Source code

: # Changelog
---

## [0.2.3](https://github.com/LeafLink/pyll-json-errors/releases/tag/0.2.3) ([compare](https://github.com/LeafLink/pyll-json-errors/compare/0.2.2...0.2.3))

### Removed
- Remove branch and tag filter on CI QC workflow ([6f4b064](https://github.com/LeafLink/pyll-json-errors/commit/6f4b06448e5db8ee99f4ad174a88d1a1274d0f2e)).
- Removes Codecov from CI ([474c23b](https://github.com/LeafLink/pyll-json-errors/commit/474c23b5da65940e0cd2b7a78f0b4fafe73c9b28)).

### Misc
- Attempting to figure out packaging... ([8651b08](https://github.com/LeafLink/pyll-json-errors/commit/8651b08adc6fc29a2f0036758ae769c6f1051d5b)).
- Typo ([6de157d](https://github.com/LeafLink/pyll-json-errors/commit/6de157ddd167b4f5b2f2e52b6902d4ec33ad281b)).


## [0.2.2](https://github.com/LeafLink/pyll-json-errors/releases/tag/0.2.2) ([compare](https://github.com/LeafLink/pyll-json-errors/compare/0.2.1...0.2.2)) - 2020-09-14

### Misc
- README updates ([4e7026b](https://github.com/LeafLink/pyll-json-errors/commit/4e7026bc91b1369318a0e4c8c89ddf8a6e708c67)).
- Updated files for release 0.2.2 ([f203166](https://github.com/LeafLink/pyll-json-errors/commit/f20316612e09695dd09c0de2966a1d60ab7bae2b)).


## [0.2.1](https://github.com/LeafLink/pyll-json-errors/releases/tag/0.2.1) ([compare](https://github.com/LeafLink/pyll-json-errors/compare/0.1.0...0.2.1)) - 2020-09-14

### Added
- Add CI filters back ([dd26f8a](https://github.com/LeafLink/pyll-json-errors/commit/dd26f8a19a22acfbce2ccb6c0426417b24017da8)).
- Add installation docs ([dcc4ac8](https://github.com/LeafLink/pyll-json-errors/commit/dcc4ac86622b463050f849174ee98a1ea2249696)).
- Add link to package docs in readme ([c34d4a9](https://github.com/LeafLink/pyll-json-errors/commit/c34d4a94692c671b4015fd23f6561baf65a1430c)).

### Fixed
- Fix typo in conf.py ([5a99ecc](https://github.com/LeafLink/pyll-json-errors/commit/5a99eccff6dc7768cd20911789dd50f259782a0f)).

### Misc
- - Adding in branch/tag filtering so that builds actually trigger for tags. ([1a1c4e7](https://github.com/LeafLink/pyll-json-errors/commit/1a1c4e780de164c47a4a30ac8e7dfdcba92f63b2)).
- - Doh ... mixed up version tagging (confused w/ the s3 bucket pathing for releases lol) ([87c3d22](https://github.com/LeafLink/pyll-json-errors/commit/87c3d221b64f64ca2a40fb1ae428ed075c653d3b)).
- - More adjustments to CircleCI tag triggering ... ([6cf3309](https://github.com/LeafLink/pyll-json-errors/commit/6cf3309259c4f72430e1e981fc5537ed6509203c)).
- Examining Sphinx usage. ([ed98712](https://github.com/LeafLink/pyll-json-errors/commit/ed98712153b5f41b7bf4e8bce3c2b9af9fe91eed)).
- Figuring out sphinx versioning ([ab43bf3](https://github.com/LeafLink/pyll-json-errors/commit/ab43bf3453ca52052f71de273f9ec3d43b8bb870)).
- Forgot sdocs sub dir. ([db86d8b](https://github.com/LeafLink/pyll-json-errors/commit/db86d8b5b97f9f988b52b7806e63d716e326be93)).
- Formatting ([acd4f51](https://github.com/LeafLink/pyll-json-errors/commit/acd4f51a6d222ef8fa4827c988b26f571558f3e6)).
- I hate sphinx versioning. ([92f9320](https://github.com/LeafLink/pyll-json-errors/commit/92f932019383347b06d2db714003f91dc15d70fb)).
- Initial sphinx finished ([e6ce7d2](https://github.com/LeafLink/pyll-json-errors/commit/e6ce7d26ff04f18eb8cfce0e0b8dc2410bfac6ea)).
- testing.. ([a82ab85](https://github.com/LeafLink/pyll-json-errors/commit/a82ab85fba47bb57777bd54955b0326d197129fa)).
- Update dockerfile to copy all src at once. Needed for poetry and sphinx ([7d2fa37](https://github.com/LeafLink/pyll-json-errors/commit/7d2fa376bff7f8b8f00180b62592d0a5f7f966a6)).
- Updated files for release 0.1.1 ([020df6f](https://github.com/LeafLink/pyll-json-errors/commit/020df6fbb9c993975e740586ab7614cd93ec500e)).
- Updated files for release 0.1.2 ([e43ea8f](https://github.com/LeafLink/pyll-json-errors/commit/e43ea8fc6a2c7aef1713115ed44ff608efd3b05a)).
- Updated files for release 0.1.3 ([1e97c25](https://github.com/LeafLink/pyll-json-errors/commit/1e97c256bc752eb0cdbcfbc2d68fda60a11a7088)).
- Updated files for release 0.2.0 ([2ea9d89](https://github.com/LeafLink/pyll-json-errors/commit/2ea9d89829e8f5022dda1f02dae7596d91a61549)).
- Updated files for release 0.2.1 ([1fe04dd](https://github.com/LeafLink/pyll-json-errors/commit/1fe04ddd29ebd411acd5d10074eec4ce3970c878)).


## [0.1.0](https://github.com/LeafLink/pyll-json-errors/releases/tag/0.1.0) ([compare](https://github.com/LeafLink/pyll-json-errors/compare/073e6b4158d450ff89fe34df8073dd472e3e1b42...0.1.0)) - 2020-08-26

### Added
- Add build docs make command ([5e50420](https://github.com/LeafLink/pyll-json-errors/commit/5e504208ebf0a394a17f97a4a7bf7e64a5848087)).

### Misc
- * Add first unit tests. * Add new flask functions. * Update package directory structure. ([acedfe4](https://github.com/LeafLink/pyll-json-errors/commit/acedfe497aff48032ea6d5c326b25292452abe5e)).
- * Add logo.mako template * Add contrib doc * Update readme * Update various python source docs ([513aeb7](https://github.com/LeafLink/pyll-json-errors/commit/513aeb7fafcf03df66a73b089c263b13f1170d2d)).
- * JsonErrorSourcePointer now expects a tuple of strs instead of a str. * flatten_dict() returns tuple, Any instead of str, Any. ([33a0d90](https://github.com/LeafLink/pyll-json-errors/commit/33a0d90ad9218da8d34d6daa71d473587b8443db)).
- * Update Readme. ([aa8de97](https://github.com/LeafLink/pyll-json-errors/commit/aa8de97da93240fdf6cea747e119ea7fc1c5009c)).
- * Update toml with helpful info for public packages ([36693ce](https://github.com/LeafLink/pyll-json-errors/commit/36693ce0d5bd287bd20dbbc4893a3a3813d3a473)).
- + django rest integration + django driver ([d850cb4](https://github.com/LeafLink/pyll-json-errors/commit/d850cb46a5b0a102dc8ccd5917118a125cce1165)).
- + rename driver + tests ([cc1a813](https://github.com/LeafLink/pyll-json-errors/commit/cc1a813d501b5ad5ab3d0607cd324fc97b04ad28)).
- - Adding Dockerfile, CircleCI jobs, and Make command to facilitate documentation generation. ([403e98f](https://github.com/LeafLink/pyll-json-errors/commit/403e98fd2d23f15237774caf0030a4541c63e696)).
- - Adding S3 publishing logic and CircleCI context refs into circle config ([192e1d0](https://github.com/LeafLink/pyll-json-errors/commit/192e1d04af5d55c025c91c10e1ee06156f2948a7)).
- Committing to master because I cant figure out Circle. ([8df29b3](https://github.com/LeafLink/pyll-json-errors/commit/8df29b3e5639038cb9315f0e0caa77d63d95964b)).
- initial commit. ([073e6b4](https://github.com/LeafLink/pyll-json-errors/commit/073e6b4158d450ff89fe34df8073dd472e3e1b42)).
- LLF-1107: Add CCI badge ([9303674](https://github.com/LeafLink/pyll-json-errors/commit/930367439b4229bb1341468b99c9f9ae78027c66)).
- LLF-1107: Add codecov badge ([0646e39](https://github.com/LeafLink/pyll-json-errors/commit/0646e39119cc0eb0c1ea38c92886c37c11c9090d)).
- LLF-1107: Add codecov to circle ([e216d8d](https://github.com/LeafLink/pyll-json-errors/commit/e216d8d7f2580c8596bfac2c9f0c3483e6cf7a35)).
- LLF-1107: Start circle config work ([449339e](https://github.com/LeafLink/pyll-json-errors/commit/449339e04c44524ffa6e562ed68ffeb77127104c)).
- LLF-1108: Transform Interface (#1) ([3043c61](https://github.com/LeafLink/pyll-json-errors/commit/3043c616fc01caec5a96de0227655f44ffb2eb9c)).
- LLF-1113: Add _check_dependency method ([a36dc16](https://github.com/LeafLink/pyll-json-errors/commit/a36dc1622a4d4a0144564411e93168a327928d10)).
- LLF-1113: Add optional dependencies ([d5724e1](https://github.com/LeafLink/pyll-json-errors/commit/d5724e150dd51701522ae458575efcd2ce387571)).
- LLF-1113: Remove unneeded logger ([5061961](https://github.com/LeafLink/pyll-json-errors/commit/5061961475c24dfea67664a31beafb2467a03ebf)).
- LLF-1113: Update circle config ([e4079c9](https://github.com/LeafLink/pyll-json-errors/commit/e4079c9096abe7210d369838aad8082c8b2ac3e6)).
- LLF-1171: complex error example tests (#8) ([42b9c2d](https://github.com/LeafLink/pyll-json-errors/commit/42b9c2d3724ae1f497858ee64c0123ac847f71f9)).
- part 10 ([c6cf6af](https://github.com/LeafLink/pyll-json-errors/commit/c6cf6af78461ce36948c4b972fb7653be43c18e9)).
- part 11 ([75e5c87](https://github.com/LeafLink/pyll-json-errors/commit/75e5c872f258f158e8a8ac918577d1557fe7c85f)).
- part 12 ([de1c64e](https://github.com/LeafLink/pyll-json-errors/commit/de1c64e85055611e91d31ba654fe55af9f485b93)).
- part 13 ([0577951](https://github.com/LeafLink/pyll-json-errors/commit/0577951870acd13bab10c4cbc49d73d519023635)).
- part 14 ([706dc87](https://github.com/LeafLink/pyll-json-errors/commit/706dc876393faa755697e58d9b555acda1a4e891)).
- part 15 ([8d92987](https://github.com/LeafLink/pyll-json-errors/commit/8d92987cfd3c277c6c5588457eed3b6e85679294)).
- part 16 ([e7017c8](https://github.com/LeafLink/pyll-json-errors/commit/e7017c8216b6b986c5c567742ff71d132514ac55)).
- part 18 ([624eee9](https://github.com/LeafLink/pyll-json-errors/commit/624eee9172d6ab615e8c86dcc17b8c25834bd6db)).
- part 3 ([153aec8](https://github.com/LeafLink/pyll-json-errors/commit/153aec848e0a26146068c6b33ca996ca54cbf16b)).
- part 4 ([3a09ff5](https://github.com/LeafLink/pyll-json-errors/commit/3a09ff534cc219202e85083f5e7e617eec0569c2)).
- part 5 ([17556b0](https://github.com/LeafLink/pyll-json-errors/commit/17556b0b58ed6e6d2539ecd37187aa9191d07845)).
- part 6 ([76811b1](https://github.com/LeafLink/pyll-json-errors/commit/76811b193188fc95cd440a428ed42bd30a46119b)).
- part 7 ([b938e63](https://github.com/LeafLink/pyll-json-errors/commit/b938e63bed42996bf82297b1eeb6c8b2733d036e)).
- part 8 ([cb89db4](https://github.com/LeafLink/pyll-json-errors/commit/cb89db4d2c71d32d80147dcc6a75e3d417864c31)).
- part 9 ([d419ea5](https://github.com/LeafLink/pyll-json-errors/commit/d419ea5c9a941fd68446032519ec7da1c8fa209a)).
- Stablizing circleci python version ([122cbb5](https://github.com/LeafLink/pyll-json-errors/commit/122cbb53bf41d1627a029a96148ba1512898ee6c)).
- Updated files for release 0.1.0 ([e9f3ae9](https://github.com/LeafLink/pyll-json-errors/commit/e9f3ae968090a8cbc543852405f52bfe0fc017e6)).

==

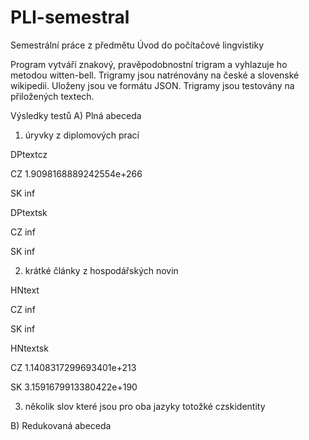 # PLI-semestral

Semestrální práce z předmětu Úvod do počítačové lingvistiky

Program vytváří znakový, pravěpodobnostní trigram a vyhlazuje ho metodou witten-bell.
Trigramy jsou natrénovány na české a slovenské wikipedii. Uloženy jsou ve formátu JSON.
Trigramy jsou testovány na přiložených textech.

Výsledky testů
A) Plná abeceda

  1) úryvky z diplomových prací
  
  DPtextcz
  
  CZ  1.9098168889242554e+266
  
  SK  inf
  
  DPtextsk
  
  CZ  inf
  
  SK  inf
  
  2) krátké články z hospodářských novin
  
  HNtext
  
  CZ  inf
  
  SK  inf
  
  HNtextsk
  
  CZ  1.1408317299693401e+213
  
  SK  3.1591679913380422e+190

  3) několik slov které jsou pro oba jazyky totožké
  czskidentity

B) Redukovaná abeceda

_TASK DETAILS_: Within the material above, copy exactly the lines from the line that holds "- - More adjustments" up to and including the line that holds "- Examining Sphinx".

_YOUR RESPONSE_:
- - More adjustments to CircleCI tag triggering ... ([6cf3309](https://github.com/LeafLink/pyll-json-errors/commit/6cf3309259c4f72430e1e981fc5537ed6509203c)).
- Examining Sphinx usage. ([ed98712](https://github.com/LeafLink/pyll-json-errors/commit/ed98712153b5f41b7bf4e8bce3c2b9af9fe91eed)).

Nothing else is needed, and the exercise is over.